The main way I use is behavioural profiling that gives us an objective, reliable means for understanding and describing one another’s preferences, skills, and attitudes so we can identify the collective strengths of the team and potential blind spots. Knowing one another’s behavioural preferences and personality styles will also help us understand and empathize with one another. As a consequence, it is easier to give honest feedback to each other.
There are many behavioural profiling tools on the market; I chose Maxwell DISC Method because it is easy to explain it, easy to understand and easy to apply it and at the end of a workshop each participant can take the tool and use it right away.
What is DISC?
DISC – was developed based on William Marston’s theory, and it is a framework to see patterns and to understand different types of personalities. When we understand people, we know HOW to best prepare FOR, interact WITH, and respond TO them according to their styles. As a result, stress and confusion drop and productivity goes up.
DISC is an easy to use framework, that helps teams to communicate better with each other and to be on the same page while making effective decisions for projects. DISC is a great framework that increases trust, transparency and accountability; as a result, teammates don’t step on each other’s toes and act as each other’s safety net.
How can we use DISC to set the foundation for trust?
- First each person in the team takes the Maxwell DISC Personality Indicator Report Assessment, and they receive a 30+ page profile. Besides how much D, I, S, and C style each person has they will also find: 3 graphs that show how others perceive them, how they react to stress and how they perceive themselves, description of their behavioural style, description their communication style, the communication style of others and how to connect to them, the ideal work environment where they can bring the best forward, their strengths in 7 key areas of influence and more.
- Then the team moves into a series of exercises designed to explain the main patterns that DISC is based on and how to use them in everyday life.
- After that, each member of the team presents their profile to their teammates, and we make a map of the team.
Then we have a reach facilitated discussion about the team type and the implications for the team of having that mixture of personalities.
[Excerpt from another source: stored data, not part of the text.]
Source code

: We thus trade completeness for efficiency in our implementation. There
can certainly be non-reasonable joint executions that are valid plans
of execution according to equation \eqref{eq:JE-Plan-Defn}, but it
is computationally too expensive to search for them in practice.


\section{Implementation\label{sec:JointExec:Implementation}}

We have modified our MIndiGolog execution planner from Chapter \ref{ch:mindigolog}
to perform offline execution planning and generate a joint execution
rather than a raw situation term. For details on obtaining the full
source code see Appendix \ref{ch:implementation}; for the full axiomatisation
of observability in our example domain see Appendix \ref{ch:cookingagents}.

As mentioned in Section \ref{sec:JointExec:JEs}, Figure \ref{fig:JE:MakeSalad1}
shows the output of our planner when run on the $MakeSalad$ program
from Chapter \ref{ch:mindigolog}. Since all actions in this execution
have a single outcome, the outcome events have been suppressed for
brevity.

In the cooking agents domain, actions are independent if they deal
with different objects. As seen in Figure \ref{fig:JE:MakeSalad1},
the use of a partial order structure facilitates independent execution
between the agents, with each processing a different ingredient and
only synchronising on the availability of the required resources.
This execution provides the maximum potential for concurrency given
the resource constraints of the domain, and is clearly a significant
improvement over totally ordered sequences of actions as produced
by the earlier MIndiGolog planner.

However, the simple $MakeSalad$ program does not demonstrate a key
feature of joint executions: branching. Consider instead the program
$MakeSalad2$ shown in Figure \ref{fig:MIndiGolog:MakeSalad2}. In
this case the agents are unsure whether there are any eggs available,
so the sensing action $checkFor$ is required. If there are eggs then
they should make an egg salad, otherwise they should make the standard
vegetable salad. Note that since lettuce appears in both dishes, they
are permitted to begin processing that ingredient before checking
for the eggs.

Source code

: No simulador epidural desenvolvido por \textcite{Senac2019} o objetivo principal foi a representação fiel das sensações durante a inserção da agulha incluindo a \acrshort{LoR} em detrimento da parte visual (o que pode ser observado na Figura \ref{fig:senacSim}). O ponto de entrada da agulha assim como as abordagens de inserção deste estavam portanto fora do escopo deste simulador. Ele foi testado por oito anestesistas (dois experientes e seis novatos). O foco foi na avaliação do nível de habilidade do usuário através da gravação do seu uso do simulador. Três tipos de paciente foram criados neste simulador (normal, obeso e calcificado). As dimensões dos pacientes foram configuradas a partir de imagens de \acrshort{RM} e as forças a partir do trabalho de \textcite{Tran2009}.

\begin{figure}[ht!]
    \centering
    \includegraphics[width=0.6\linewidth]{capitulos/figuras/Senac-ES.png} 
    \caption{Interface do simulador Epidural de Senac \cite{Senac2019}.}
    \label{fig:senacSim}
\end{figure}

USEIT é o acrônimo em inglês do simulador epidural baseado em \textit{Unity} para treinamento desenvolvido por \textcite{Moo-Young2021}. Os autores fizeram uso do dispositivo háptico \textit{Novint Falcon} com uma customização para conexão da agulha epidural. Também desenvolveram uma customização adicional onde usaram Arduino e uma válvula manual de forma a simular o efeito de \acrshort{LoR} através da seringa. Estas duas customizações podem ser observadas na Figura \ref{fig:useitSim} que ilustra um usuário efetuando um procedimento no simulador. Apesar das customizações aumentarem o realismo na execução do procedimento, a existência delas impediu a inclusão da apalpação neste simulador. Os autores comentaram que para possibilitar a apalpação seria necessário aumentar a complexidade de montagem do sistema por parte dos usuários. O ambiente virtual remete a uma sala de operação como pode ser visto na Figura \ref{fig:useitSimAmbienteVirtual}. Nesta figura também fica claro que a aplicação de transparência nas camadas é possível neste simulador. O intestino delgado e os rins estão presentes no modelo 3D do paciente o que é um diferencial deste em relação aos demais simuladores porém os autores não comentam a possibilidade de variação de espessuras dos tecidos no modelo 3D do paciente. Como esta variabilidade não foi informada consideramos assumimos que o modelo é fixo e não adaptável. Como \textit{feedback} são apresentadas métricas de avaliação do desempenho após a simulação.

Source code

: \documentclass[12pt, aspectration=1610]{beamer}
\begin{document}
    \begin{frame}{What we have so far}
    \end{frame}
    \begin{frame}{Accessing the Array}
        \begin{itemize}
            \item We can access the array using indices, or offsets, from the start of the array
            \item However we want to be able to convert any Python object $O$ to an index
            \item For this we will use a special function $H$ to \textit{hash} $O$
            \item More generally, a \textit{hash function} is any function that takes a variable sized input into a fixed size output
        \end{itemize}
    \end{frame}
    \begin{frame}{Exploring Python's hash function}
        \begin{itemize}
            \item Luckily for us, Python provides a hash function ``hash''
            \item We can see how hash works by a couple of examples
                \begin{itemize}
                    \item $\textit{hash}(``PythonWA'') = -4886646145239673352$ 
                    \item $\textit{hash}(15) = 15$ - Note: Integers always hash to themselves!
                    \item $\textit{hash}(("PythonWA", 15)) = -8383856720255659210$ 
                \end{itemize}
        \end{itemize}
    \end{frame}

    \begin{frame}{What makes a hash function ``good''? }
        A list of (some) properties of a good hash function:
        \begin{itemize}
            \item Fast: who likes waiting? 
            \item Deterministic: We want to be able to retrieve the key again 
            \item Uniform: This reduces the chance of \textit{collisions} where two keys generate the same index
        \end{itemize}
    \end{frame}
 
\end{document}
When this stage finishes, something magic happens in the team, everyone is on the same page, all the cards were laid out on the table, and the foundation for keeping each other accountable is created.
If you think of a team that has this level of understanding about the people that forms it, what would be possible for them? When people come together, have a common goal and support each other, they can accomplish what might have looked impossible on paper.
What would be possible for your team if you had this kind of understanding about each other? What is the map of your team look like? How much D, I, S and C is in your team?